### Exercise goal:
Pull out each line of the records holding the string "theoremstyle".

### Available data:
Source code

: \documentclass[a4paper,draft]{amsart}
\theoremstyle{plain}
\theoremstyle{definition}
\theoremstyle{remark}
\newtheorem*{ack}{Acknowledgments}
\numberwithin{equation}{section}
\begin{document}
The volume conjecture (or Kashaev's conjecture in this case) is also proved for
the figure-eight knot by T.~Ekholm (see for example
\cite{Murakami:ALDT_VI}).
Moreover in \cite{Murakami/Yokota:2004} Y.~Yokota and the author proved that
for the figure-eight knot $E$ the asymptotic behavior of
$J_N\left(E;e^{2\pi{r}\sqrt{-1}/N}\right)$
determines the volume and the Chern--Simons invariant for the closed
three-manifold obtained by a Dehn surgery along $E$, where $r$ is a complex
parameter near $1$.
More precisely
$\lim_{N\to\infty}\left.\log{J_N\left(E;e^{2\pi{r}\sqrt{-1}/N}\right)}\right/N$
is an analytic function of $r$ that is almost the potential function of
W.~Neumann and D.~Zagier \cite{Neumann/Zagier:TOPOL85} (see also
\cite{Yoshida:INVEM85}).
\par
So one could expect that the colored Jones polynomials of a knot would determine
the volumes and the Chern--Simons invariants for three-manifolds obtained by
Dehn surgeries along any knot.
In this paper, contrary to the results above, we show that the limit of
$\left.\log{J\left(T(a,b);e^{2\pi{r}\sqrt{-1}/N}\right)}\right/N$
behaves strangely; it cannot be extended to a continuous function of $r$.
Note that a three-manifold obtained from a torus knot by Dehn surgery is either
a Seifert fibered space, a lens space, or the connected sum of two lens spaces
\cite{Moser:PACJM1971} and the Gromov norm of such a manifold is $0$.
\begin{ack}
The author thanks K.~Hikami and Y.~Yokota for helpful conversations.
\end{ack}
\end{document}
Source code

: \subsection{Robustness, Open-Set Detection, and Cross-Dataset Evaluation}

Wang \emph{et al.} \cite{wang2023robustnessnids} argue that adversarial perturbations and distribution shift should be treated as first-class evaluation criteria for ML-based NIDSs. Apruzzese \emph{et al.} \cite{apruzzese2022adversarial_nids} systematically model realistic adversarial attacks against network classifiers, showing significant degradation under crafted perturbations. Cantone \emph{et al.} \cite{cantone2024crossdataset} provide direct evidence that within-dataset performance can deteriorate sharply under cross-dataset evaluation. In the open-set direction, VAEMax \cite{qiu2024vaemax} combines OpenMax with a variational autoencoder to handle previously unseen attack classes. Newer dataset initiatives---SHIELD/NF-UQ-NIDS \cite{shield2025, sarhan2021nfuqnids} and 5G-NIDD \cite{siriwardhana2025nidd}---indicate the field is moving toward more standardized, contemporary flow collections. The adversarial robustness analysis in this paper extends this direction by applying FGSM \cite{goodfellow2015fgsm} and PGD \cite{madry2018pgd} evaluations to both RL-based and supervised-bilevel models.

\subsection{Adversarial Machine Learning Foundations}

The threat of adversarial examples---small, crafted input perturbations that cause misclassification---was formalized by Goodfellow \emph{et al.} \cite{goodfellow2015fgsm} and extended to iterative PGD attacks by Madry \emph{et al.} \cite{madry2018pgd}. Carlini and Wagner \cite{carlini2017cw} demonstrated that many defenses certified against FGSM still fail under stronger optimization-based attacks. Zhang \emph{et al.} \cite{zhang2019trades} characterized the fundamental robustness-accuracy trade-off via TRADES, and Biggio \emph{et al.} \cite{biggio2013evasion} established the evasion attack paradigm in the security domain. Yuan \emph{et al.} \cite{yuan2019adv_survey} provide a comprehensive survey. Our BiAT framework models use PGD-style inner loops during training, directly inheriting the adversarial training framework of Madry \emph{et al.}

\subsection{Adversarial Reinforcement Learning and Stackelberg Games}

### Task answer:
\theoremstyle{plain}
\theoremstyle{definition}
\theoremstyle{remark}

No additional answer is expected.